-- RECORD EXTRACTS follows --
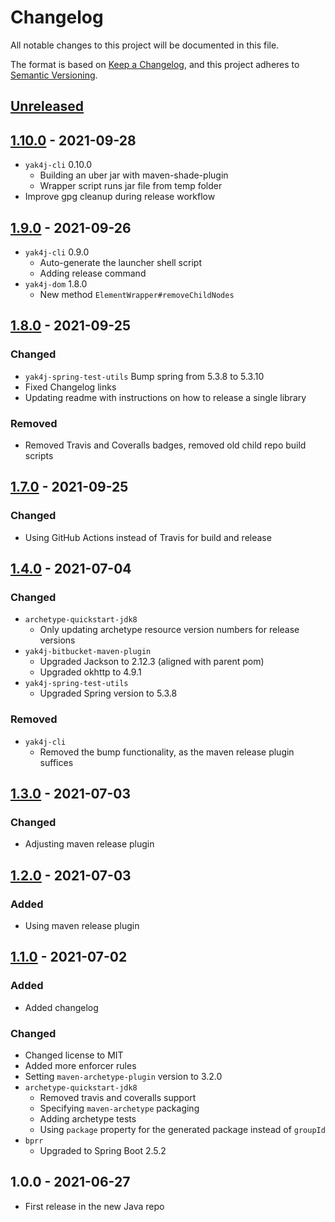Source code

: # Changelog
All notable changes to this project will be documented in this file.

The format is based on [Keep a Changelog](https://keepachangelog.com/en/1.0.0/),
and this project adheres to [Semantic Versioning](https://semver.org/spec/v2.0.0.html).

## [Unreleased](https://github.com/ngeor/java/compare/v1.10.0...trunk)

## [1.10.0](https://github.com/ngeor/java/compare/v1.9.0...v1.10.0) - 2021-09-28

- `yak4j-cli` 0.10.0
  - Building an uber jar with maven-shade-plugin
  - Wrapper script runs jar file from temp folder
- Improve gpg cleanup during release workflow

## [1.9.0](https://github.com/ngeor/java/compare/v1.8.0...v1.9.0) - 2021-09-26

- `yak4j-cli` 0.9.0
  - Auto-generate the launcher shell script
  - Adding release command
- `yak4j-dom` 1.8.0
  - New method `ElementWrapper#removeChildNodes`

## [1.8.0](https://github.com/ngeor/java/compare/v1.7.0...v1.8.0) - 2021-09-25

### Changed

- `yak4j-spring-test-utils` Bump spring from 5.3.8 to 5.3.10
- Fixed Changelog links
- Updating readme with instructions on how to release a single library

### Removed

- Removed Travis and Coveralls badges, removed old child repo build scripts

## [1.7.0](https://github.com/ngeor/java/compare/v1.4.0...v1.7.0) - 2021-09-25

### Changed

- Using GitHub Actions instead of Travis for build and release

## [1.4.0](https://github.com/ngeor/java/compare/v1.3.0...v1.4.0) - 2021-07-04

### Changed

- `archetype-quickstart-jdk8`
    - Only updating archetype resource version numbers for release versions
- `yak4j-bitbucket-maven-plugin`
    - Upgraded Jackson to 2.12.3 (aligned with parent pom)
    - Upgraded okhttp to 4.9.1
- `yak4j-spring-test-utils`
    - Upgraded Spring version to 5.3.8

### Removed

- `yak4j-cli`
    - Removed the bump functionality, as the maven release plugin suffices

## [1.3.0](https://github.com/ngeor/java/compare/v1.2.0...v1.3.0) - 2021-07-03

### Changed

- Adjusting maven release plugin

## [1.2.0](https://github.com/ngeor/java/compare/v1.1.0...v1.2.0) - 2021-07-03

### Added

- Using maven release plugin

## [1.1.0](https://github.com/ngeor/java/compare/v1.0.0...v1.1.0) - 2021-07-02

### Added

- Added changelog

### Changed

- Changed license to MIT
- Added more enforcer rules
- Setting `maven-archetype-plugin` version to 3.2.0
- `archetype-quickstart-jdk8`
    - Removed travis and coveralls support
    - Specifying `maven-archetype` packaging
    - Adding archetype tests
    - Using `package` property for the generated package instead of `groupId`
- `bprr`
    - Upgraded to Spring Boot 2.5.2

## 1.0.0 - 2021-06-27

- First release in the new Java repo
-- RECORD EXTRACTS concluded --
-- RECORD EXTRACTS follows --
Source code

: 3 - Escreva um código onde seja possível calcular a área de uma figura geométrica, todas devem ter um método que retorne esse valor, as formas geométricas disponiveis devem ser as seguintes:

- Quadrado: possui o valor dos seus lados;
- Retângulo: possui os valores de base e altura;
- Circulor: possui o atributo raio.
-- RECORD EXTRACTS concluded --
-- RECORD EXTRACTS follows --
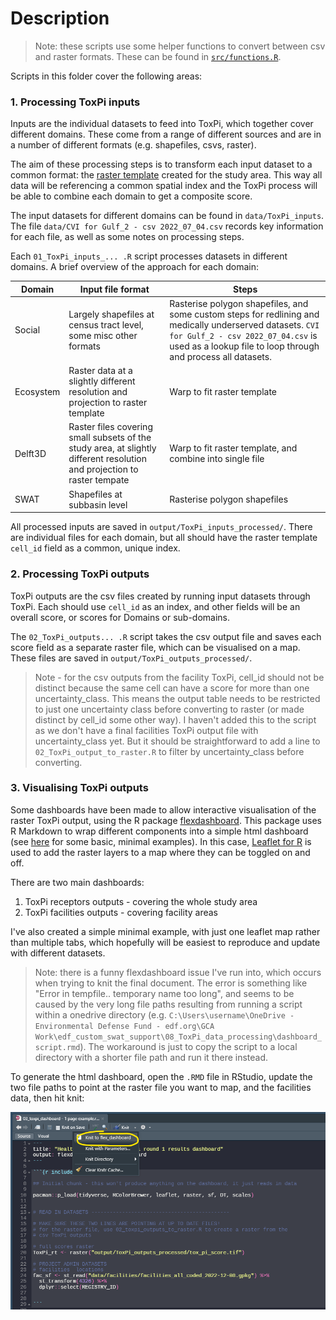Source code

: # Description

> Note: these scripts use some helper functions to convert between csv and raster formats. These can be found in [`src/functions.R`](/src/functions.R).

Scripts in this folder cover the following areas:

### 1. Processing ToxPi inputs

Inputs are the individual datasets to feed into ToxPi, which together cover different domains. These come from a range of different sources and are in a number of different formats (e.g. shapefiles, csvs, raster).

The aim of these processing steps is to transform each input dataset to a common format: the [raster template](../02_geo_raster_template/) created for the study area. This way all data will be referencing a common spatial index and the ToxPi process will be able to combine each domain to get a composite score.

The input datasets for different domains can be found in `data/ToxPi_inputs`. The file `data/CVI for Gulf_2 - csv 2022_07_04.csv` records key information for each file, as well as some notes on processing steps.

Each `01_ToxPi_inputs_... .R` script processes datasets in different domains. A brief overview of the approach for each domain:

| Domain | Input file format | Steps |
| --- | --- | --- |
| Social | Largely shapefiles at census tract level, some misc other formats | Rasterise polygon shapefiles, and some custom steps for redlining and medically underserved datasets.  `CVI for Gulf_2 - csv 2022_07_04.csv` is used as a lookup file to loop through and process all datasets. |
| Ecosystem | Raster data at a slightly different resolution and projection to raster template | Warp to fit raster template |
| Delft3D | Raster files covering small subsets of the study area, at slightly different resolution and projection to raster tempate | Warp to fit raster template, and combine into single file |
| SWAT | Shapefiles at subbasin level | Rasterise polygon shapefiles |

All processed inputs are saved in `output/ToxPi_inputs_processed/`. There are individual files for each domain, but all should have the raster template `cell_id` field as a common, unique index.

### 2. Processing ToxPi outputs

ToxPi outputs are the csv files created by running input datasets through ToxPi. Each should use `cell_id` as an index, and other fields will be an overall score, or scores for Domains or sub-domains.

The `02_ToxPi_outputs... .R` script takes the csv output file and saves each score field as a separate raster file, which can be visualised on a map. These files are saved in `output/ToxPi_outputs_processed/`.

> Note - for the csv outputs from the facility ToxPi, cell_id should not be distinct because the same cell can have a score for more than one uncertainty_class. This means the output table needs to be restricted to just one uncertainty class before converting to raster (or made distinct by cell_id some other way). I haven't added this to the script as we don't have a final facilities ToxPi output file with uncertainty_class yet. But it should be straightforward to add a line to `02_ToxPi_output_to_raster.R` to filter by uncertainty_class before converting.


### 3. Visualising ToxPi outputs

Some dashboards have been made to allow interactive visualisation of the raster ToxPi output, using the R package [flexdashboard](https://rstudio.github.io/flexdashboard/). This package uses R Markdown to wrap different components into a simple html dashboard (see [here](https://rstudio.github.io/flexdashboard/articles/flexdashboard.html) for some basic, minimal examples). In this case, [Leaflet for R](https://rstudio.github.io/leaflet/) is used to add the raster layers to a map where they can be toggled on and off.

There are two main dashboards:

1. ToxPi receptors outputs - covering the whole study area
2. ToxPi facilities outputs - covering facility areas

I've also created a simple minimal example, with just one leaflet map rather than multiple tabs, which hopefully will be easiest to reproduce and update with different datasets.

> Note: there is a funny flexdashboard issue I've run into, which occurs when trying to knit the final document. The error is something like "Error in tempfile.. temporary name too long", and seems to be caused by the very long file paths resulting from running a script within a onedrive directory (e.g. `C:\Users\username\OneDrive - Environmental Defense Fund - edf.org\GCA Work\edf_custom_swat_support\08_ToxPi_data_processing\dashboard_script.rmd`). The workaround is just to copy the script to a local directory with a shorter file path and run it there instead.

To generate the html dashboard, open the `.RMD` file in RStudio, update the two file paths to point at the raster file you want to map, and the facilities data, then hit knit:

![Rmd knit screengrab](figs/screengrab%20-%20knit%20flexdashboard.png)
-- RECORD EXTRACTS concluded --
> _EXERCISE DESCRIPTION_
Print, without alteration, only the lines above between the one holding "The aim of these" and the one holding "The input datasets", inclusive.

> _RESPONSE BELOW_
The aim of these processing steps is to transform each input dataset to a common format: the [raster template](../02_geo_raster_template/) created for the study area. This way all data will be referencing a common spatial index and the ToxPi process will be able to combine each domain to get a composite score.

The input datasets for different domains can be found in `data/ToxPi_inputs`. The file `data/CVI for Gulf_2 - csv 2022_07_04.csv` records key information for each file, as well as some notes on processing steps.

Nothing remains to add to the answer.